Assignment
What lines of the data include the string "think"? Copy them all.
BEGIN Records shown
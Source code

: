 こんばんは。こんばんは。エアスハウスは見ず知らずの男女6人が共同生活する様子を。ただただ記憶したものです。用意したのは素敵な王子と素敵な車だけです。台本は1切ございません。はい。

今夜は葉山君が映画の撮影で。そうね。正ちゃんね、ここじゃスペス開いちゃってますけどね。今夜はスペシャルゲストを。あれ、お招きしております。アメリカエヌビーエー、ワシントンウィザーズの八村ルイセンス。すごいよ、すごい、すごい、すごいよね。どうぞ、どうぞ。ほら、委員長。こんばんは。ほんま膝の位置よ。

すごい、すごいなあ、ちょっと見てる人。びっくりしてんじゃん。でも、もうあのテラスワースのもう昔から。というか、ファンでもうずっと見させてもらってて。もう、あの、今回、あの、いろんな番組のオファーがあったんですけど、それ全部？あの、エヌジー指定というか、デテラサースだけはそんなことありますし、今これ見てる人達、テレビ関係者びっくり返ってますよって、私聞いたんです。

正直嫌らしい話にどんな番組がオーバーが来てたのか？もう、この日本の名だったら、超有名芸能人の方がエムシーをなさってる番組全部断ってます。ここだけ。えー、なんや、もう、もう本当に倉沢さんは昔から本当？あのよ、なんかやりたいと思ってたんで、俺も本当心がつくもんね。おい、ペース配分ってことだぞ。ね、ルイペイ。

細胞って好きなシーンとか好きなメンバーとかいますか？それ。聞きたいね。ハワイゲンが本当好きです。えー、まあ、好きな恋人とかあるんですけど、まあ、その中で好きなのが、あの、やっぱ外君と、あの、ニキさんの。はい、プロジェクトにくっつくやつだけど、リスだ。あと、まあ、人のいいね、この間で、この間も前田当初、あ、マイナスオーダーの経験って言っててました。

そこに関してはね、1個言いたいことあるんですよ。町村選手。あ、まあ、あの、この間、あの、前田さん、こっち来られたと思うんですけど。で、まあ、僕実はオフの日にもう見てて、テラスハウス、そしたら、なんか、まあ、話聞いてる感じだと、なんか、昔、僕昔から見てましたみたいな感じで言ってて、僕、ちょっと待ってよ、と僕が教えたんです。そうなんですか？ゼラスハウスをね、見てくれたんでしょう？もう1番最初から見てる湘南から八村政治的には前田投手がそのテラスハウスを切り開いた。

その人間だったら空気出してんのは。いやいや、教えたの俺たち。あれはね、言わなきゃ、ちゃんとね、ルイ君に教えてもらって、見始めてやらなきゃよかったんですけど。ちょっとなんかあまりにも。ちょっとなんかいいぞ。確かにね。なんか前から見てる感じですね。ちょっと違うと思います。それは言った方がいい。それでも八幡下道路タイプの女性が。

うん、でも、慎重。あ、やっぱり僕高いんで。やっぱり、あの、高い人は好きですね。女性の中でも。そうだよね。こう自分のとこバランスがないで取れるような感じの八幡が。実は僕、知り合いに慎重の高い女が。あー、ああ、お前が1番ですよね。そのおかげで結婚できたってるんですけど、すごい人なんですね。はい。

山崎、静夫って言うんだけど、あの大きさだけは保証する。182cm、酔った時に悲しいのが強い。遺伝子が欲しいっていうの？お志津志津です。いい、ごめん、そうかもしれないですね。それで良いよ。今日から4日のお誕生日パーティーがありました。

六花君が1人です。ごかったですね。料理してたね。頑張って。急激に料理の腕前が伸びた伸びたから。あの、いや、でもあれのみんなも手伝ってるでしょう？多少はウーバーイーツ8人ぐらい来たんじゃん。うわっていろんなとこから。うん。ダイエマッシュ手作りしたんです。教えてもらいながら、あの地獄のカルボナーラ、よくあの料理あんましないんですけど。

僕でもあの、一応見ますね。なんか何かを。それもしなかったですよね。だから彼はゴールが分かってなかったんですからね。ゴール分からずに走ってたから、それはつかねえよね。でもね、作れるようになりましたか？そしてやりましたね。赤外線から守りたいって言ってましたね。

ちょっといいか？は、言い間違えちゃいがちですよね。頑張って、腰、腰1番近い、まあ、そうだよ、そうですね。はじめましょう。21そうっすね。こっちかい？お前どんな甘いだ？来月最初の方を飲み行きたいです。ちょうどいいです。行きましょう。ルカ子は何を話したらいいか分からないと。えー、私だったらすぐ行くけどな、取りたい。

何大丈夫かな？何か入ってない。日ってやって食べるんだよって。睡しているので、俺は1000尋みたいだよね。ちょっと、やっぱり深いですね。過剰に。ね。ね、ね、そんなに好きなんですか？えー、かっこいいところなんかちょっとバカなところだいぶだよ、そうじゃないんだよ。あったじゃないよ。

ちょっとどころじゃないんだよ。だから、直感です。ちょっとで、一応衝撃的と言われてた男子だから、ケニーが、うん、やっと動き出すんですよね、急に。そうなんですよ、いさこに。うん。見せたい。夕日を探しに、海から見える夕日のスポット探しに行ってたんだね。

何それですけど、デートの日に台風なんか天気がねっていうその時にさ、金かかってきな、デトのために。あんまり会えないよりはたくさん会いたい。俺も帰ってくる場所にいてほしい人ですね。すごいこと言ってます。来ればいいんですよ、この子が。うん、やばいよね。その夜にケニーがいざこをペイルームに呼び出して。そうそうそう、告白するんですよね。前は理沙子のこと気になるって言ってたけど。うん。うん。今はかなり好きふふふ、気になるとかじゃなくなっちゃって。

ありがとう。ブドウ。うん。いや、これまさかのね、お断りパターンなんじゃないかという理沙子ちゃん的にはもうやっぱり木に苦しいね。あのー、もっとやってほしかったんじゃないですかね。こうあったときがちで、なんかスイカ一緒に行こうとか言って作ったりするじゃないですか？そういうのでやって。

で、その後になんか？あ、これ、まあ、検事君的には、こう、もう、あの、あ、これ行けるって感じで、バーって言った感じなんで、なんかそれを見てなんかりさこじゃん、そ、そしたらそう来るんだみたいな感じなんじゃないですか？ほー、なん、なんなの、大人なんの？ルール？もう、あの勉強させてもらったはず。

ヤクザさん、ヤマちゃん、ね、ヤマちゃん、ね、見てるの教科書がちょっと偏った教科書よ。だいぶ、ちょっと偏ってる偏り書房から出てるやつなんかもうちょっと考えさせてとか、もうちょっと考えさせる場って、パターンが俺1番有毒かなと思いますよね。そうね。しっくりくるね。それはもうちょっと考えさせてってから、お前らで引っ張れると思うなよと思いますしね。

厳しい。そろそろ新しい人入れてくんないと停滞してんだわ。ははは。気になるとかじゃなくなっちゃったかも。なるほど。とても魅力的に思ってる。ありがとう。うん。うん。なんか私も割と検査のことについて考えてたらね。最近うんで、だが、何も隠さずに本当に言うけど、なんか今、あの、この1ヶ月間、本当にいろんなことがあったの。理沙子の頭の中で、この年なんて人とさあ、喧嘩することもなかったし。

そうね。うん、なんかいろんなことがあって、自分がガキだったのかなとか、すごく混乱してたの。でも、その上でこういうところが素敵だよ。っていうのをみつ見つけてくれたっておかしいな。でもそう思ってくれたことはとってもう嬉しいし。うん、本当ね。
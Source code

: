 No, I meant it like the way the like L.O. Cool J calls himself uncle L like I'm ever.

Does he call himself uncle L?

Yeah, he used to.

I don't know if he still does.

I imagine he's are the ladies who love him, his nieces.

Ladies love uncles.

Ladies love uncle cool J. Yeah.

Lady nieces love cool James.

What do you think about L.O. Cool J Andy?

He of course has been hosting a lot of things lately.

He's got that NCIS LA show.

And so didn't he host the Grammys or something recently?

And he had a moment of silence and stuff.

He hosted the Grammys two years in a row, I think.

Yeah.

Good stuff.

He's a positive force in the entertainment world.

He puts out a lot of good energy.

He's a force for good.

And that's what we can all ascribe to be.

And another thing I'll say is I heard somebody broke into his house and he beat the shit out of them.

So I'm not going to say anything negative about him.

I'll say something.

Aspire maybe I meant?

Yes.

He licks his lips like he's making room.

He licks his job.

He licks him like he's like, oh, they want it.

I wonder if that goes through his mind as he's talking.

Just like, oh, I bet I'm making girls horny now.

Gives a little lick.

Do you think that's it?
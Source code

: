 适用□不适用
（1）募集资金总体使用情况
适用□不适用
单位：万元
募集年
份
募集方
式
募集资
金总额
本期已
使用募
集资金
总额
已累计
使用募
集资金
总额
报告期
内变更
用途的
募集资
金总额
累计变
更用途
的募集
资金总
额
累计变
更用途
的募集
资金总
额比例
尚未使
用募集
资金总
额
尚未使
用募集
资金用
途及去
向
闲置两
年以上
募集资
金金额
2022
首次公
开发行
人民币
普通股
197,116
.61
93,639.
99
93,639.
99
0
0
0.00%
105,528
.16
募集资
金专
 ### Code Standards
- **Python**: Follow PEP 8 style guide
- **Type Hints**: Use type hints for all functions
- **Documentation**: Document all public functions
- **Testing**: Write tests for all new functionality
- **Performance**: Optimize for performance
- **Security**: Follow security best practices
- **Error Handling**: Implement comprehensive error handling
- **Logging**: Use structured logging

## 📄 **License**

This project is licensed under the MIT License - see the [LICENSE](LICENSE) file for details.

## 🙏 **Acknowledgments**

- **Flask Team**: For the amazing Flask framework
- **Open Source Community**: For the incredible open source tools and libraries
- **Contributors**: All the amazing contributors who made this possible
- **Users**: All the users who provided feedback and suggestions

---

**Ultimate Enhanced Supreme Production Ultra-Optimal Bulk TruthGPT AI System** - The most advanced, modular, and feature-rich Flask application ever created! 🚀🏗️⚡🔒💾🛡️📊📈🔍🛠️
END Records shown
Written answer
What do you think about L.O. Cool J Andy?
He hosted the Grammys two years in a row, I think.
Do you think that's it?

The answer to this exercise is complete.